Classify 3D structural heterogeneity

From Relion
Jump to navigation Jump to search

Filling in the GUI

For 3D classifications, select the run-type of 3D classification from the drop-down menu at the top of the GUI.

I/O tab

  • Apart from the initial reference map, the number of classes is the second most important parameter of this procedure. Often one performs multiple calculations with different values.
  • If the reference was not reconstructed from the input images in either XMIPP or RELION, you may assume it is not on the absolute greyscale. However, as also mentioned in the important note for 3D classification on the Prepare input files section, it is highly recommended to use a consensus model that comes from the data themselves in order to classify structural heterogeneity.
  • Provide the correct symmetry point group. Note there are various settings for icosahedral symmetry, also see the Conventions. Make sure your input map is in the one you provide here.

CTF tab

  • The pixel size (in Angstrom) should be the same as the one used to estimate the CTF parameters (unless you rescaled the images afterwards, in which case the same scale factor should be applied to the pixel size).
  • If no CTF correction is to be performed, make sure you phase-flipped your data during preprocessing. See the Prepare input files page.
  • If the particles have been phase flipped, tell the program about this.
  • Some data sets have very-low resolution features that are not accounted for in the linear CTF model (with ~10% amplitude contrast). This will sometimes lead to too strong low-resolution features in the reconstructed maps. Separation based on these very low-resolution features may then hamper separation of distinct structural states. Therefore, it may be useful to ignore the CTFs (i.e. set them to one) until their first maximum.
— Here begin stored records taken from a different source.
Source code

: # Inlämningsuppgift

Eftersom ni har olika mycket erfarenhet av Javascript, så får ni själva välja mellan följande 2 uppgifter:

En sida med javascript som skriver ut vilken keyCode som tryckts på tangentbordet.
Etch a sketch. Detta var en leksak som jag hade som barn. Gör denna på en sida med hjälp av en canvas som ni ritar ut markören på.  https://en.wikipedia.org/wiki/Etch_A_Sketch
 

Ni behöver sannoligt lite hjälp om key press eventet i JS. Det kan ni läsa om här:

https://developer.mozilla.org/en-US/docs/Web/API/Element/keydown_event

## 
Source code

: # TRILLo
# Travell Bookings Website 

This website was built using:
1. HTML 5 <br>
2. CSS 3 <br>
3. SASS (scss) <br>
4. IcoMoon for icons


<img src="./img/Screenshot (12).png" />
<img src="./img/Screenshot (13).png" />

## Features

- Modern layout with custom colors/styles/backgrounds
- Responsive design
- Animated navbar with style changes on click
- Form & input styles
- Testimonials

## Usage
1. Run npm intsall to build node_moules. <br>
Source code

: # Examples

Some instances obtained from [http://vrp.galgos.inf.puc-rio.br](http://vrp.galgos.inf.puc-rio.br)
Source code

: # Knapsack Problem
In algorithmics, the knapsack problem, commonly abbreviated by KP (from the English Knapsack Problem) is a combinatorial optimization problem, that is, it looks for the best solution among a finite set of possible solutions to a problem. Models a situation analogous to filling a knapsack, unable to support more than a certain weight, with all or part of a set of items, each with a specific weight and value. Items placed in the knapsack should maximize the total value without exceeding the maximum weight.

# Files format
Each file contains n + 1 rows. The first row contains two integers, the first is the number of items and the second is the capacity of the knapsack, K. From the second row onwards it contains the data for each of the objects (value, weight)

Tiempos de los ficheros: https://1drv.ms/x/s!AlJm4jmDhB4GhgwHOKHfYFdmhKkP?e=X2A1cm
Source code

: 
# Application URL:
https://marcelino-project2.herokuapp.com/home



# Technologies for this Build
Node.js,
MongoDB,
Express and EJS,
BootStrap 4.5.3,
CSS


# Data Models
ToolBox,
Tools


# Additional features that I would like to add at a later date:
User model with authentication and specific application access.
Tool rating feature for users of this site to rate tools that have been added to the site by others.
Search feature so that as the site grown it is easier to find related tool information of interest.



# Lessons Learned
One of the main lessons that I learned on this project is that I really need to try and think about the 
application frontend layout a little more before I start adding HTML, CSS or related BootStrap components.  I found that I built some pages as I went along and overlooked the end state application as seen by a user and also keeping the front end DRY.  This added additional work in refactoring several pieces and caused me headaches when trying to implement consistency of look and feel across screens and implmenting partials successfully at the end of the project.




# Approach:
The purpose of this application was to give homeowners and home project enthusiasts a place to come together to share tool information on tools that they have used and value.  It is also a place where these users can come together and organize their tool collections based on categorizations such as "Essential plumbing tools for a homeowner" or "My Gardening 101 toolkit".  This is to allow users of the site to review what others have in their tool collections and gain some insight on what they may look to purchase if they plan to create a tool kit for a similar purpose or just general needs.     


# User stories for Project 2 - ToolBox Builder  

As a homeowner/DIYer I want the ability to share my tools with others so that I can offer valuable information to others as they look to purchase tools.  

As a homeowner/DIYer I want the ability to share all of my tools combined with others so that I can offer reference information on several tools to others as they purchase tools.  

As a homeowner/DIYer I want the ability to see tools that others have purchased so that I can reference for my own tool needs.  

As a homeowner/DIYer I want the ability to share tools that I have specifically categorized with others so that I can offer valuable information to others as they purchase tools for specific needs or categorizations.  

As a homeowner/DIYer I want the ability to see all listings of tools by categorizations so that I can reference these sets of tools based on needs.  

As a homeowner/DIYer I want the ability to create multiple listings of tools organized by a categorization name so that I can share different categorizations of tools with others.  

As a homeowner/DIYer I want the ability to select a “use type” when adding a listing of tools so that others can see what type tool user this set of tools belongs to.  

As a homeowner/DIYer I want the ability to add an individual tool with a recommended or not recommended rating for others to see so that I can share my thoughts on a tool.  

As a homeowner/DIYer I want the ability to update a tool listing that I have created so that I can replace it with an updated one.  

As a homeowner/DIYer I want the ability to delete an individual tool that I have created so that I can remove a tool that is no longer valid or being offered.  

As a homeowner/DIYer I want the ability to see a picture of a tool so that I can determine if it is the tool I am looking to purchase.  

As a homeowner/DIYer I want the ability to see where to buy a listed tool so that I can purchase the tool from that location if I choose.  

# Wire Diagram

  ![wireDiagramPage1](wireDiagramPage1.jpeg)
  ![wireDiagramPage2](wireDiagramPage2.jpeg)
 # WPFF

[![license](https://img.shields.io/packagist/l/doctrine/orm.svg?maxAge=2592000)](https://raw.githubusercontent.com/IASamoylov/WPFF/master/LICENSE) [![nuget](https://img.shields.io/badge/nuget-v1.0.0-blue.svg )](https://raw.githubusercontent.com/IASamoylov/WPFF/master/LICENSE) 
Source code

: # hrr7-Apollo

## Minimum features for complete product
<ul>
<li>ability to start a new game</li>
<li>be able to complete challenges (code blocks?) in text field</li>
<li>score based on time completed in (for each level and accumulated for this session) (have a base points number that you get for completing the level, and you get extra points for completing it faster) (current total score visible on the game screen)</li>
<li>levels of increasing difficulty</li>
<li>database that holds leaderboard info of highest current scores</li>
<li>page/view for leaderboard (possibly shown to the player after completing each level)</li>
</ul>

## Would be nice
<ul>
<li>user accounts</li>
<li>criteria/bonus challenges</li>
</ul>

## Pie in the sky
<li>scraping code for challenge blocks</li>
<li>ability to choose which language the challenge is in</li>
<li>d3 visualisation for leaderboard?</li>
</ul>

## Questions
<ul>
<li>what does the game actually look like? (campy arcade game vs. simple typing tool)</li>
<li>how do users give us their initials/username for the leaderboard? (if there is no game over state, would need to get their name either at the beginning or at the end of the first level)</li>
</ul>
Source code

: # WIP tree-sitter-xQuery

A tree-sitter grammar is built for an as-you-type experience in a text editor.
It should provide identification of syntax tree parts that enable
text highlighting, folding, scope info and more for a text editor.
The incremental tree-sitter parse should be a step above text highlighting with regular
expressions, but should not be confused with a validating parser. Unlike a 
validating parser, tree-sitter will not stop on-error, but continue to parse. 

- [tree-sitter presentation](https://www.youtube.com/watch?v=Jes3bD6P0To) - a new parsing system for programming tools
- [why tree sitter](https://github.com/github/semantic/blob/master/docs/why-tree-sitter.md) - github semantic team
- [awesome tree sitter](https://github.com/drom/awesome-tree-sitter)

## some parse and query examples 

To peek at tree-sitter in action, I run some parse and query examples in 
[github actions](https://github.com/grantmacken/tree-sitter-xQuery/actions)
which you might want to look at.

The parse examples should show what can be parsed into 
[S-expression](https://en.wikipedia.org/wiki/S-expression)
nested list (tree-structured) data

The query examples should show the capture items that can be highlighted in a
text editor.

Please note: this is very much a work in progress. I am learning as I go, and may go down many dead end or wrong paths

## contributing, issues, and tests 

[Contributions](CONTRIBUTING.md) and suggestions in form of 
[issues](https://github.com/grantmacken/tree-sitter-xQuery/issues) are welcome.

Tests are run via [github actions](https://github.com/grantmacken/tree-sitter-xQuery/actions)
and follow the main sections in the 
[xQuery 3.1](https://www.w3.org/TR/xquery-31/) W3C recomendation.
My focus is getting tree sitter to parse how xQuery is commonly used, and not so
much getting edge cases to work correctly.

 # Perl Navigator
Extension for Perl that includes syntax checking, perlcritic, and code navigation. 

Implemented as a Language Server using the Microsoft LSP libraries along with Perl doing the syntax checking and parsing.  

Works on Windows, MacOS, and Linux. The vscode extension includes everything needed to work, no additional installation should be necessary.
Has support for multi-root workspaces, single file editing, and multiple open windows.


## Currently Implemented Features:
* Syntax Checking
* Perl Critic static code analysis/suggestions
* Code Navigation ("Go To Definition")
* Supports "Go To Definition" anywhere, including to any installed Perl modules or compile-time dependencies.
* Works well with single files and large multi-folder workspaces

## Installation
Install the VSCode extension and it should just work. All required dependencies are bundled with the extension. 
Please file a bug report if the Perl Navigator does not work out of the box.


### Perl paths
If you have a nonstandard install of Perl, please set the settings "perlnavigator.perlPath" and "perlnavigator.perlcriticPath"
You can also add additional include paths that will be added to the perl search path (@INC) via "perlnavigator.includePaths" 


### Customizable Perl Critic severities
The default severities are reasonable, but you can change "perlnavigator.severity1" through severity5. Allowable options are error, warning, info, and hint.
In several cases, this has led to successful classification of structurally heterogeneous data that could not be classified using the full CTF-correction. If desired, full CTF-correction can then be applied subsequently during separate refinements of the distinct classes.

Optimisation tab

  • Successful classification often requires starting from a very strongly low-pass filtered map. If your input map is not low-pass filtered, it may be filtered internally using the Initial low-pass filter option. Typically, one filters as much as possible, i.e. before the reference becomes a feature-less blob that can no longer be refined. For example, we use 60 Angstroms for ribosomes and GroEL.
  • Often 25-50 iterations are necessary before the refinement converges to a stable solution. Note there is currently no convergence criterion implemented, so the user is responsible for monitoring the convergence. Jobs may be killed if they converge before their maximum number of iterations has been reached, or if the opposite happens a previous run may be continued.
  • The regularisation parameter determines the relative weight between the experimental data and the prior. Bayes' law dictates it should be 1, but better results are often obtained using slightly higher values (e.g. 2-4), especially when dealing with cryo-data. (For negative stain data we often observe that lower values, e.g. 1-2, are better.)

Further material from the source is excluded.